## EXERCISE OBJECTIVE
Go through the data below and copy each line where the word "looking" occurs.

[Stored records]
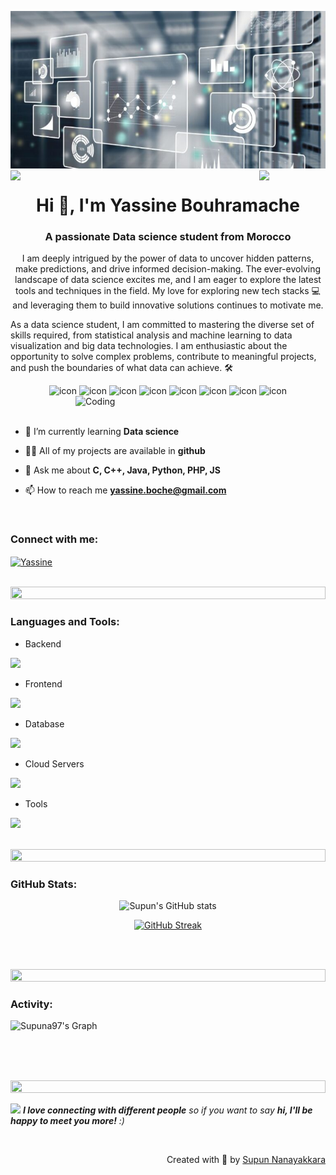 ![logo](image.png)
<img align="left" src="https://user-images.githubusercontent.com/65187002/144930161-2f783401-8d27-4fdf-a2f7-cc0ba32f1f1f.gif" width="21%" style="display:inline;"><img align="right" src="https://user-images.githubusercontent.com/65187002/144930161-2f783401-8d27-4fdf-a2f7-cc0ba32f1f1f.gif" width="21%" style="display:inline;">

<h1 align="center">Hi 👋, I'm Yassine Bouhramache</h1>
<h3 align="center">A passionate Data science student from Morocco</h3>
<p align="center">
<p align="center"> 
I am deeply intrigued by the power of data to uncover hidden patterns, make predictions, and drive informed decision-making. The ever-evolving landscape of data science excites me, and I am eager to explore the latest tools and techniques in the field. My love for exploring new tech stacks 💻 and leveraging them to build innovative solutions continues to motivate me.

As a data science student, I am committed to mastering the diverse set of skills required, from statistical analysis and machine learning to data visualization and big data technologies. I am enthusiastic about the opportunity to solve complex problems, contribute to meaningful projects, and push the boundaries of what data can achieve. 🛠️</p>
<p align="center"> 

<!--  <img src="https://img.shields.io/badge/Languages-Python | Java | PHP | Typescript | C++ | C -green.svg" alt="Yassine bouhramache languages" /> -->
</p>

<div align="center">
  <img src="https://techstack-generator.vercel.app/java-icon.svg" alt="icon" width="50" height="50" />
  <img src="https://techstack-generator.vercel.app/python-icon.svg" alt="icon" width="50" height="50" />
  <img src="https://techstack-generator.vercel.app/ts-icon.svg" alt="icon" width="50" height="50" />
  <img src="https://techstack-generator.vercel.app/js-icon.svg" alt="icon"width="50" height="50" />
 <img src="https://techstack-generator.vercel.app/cpp-icon.svg" alt="icon" width="50" height="50" />

   <img src="https://techstack-generator.vercel.app/mysql-icon.svg" alt="icon" width="50" height="50" />
    <img src="https://techstack-generator.vercel.app/react-icon.svg" alt="icon" width="50" height="50" />
  <img src="https://techstack-generator.vercel.app/github-icon.svg" alt="icon" width="50" height="50" />
</div>

<img align="right" alt="Coding" width="400" src="https://user-images.githubusercontent.com/74038190/229223263-cf2e4b07-2615-4f87-9c38-e37600f8381a.gif">
<br><br>


- 🌱 I’m currently learning **Data science**

- 👨‍💻 All of my projects are available in **github**

- 💬 Ask me about **C, C++, Java, Python, PHP, JS**

- 📫 How to reach me **yassine.boche@gmail.com**

<br>
<h3 align="left">Connect with me:</h3>
<p align="left">
<a href="https://www.linkedin.com/in/yassine-bouhramache/" target="blank"><img align="center" src="https://raw.githubusercontent.com/rahuldkjain/github-profile-readme-generator/master/src/images/icons/Social/linked-in-alt.svg" alt="Yassine" height="30" width="40" /></a>
</p>
<br>

<img src="https://i.imgur.com/dBaSKWF.gif" height="20" width="100%">

<h3 align="left">Languages and Tools:</h3>

- Backend
<p align="left">
  <a href="https://skillicons.dev">
    <img src="https://skillicons.dev/icons?i=php,laravel,java,py,django" />
  </a>
</p>

- Frontend
<p align="left">
  <a href="https://skillicons.dev">
    <img src="https://skillicons.dev/icons?i=ts,js,react,angular,tailwind,bootstrap" />
  </a>
</p>

- Database
<p align="left">
  <a href="https://skillicons.dev">
    <img src="https://skillicons.dev/icons?i=mysql,postgresql" />
  </a>
</p>

- Cloud Servers
<p align="left">
  <a href="https://skillicons.dev">
    <img src="https://skillicons.dev/icons?i=firebase" />
  </a>
</p>

- Tools
<p align="left">
  <a href="https://skillicons.dev">
    <img src="https://skillicons.dev/icons?i=git,github,eclipse,vscode,postman,linux" />
  </a>
</p>

<br/>

<img src="https://i.imgur.com/dBaSKWF.gif" height="20" width="100%">

<h3 align="left">GitHub Stats:</h3>
<div align="center">
 
![Supun's GitHub stats](https://github-readme-stats.vercel.app/api?username=yassine-bou\&theme=midnight-purple\&show_icons=true\&show=reviews,prs_merged,prs_merged_percentage\&hide=contribs,issues)

[![GitHub Streak](https://streak-stats.demolab.com/?user=supuna97&theme=midnight-purple)](https://git.io/streak-stats)

</div>

<br><br>

<img src="https://i.imgur.com/dBaSKWF.gif" height="20" width="100%">

<h3 align="left">Activity:</h3>

![Supuna97's Graph](https://github-readme-activity-graph.vercel.app/graph?username=yassine-bouh&custom_title=Yassine's%20GitHub%20Activity%20Graph&bg_color=0D1117&color=7F3FBF&line=7F3FBF&point=7F3FBF&area_color=FFFFFF&title_color=FFFFFF&area=true)

<br><br><br>

<img src="https://i.imgur.com/dBaSKWF.gif" height="20" width="100%">

<img src="https://media.giphy.com/media/LnQjpWaON8nhr21vNW/giphy.gif" width="60"> <em><b>I love connecting with different people</b> so if you want to say <b>hi, I'll be happy to meet you more!</b> :)</em>

<br>
<p align="right" > Created with 🧡 by <a href="http://supun.traditionalme.life">Supun Nanayakkara</a></p>


<!--
**yassine-bouh/yassine-bouh** is a ✨ _special_ ✨ repository because its `README.md` (this file) appears on your GitHub profile.

Here are some ideas to get you started:

- 🔭 I’m currently working on ...
- 🌱 I’m currently learning ...
- 👯 I’m looking to collaborate on ...
- 🤔 I’m looking for help with ...
- 💬 Ask me about ...
- 📫 How to reach me: ...
- 😄 Pronouns: ...
- ⚡ Fun fact: ...
-->
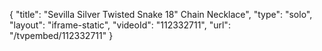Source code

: {
    "title": "Sevilla Silver Twisted Snake 18\" Chain Necklace",
    "type": "solo",
    "layout": "iframe-static",
    "videoId": "112332711",
    "url": "\/tvpembed\/112332711"
}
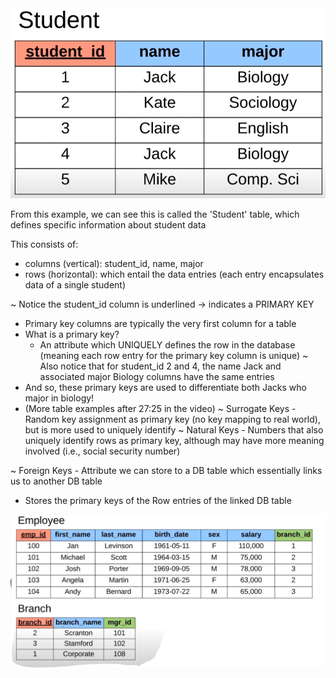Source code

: <img src = "Images/Student-Table-Example.PNG">

From this example, we can see this is called the 'Student' table, which defines specific information about student data

This consists of:
  - columns (vertical): student_id, name, major 
  - rows (horizontal): which entail the data entries (each entry encapsulates data of a single student)

~ Notice the student_id column is underlined -> indicates a PRIMARY KEY
  - Primary key columns are typically the very first column for a table
  - What is a primary key?
    - An attribute which UNIQUELY defines the row in the database (meaning each row entry for the primary key column is unique)
~ Also notice that for student_id 2 and 4, the name Jack and associated major Biology columns have the same entries
  - And so, these primary keys are used to differentiate both Jacks who major in biology!
  - (More table examples after 27:25 in the video)
~ Surrogate Keys - Random key assignment as primary key (no key mapping to real world), but is more used to uniquely identify 
~ Natural Keys - Numbers that also uniquely identify rows as primary key, although may have more meaning involved (i.e., social security number)

~ Foreign Keys - Attribute we can store to a DB table which essentially links us to another DB table
  - Stores the primary keys of the Row entries of the linked DB table

<img src = "Images/Foreign-Key-Example.PNG">

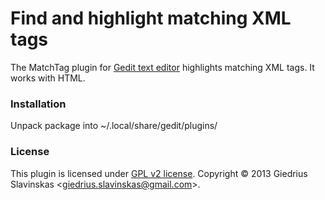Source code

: # Find and highlight matching XML tags

The MatchTag plugin for [Gedit text editor][gedit] highlights
matching XML tags. It works with HTML.

### Installation

Unpack package into ~/.local/share/gedit/plugins/

### License

This plugin is licensed under [GPL v2 license][gpl]. Copyright
© 2013 Giedrius Slavinskas
&lt;<giedrius.slavinskas@gmail.com>&gt;.

[gedit]: http://projects.gnome.org/gedit/
[gpl]: http://www.gnu.org/copyleft/gpl.html

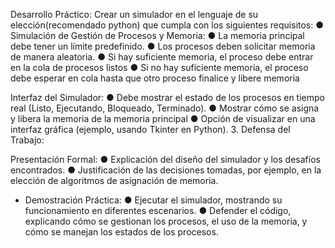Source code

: Desarrollo Práctico:
Crear un simulador en el lenguaje de su elección(recomendado python) que cumpla con los
siguientes requisitos:
● Simulación de Gestión de Procesos y Memoria:
● La memoria principal debe tener un límite predefinido.
● Los procesos deben solicitar memoria de manera aleatoria.
● Si hay suficiente memoria, el proceso debe entrar en la cola de procesos listos
● Si no hay suficiente memoria, el proceso debe esperar en cola hasta que otro
proceso finalice y libere memoria

Interfaz del Simulador:
● Debe mostrar el estado de los procesos en tiempo real (Listo, Ejecutando,
Bloqueado, Terminado).
● Mostrar cómo se asigna y libera la memoria de la memoria principal
● Opción de visualizar en una interfaz gráfica (ejemplo, usando Tkinter en Python).
3. Defensa del Trabajo:

Presentación Formal:
● Explicación del diseño del simulador y los desafíos encontrados.
● Justificación de las decisiones tomadas, por ejemplo, en la elección de algoritmos
de asignación de memoria.

- Demostración Práctica:
● Ejecutar el simulador, mostrando su funcionamiento en diferentes escenarios.
● Defender el código, explicando cómo se gestionan los procesos, el uso de la
memoria, y cómo se manejan los estados de los procesos.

## TASK SOLUTION
- 👯 I’m looking to collaborate on ...
- 🤔 I’m looking for help with ...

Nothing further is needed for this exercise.